John felt really encouraged as he left the mental health clinic after his regular appointment. The doctor had started him on a new medication that was sure to help him feel better. Let us see now what did the doc say that drug was called? John looked at the prescription in his hand but of course it was written in Klingon and he could not read what it said. He would just have to ask the pharmacist what it was.

As he left the pharmacy, with his Haldol bottle in his hand, John was anxious to get home and get the new medicine started. He took his medication exactly as it was prescribed. He was always careful to do that.

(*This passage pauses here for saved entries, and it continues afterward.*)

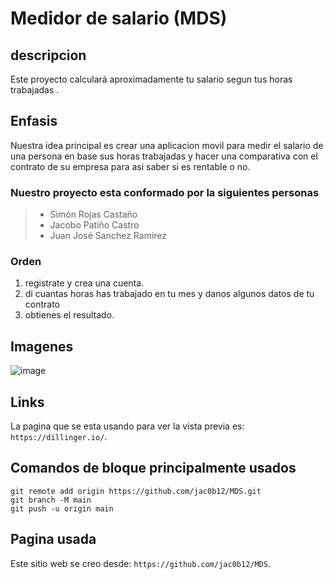 # Medidor de salario (MDS) 

## descripcion
 Este proyecto  calculará aproximadamente tu salario segun tus horas trabajadas .

## Enfasis
 Nuestra idea principal es crear una aplicacion movil para medir el salario de una persona en base sus horas trabajadas y hacer una comparativa con el contrato de su empresa para asi saber si es rentable o no.

### Nuestro proyecto esta conformado por la siguientes personas

> * Simón Rojas Castaño
> * Jacobo Patiño Castro
> * Juan José Sanchez Ramirez

### Orden

1. registrate y crea una cuenta.
2. di cuantas horas has trabajado en tu mes y danos algunos datos de tu contrato
3. obtienes el resultado.

## Imagenes

![image](https://github.com/user-attachments/assets/1be85744-2d31-443a-8b68-23b471e7c0e3)


## Links

La pagina que se esta usando para ver la vista previa es: `https://dillinger.io/`.


## Comandos de bloque principalmente usados 

```
git remote add origin https://github.com/jac0b12/MDS.git
git branch -M main
git push -u origin main
```

## Pagina usada

Este sitio web se creo desde: `https://github.com/jac0b12/MDS`.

John came home from work early the next day as he just did not feel good. He had worked really hard in the hot warehouse unloading several extra trucks and was so busy he had not kept up his fluid intake. As he reached the house he noticed that his muscles seemed especially stiff and he felt really hot. He was sweating profusely and just could not seem to concentrate. It was very difficult to swallow and he could not keep his hands from shaking. John’s wife kissed his forehead and said John you are burning up. They took his temperature and it was 104.6 F. By this time John was confused and disoriented. His wife called an ambulance and John was taken to the local emergency room where he was promptly admitted to ICU with a diagnosis of Neuroleptic Malignant Syndrome (NMS)..

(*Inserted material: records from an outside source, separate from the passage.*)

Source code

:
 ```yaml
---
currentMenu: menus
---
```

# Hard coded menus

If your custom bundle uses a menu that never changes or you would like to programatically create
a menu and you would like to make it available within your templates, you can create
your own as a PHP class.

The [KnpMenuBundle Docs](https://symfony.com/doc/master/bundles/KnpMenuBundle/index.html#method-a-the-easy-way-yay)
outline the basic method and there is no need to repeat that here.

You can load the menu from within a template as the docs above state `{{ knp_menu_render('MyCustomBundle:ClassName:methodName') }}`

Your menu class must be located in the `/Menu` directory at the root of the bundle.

Causes and Predisposing Factors

NMS is an idiosyncratic reaction to certain medications. It is thought to result from central nervous system dopamine receptor blockade, or withdrawal of exogenous dopaminergic agonists (Mechem, 2004). The blockade of dopaminergic receptors in the corpus striatum results in spasticity of skeletal muscle which generates excessive body heat, impairs hypothalamic thermoregulation, and leads to autonomic dysfunction that impairs heat dissipation. As such, hyperthermia is universal and body temperatures above 105ºF (41ºC) may be reached.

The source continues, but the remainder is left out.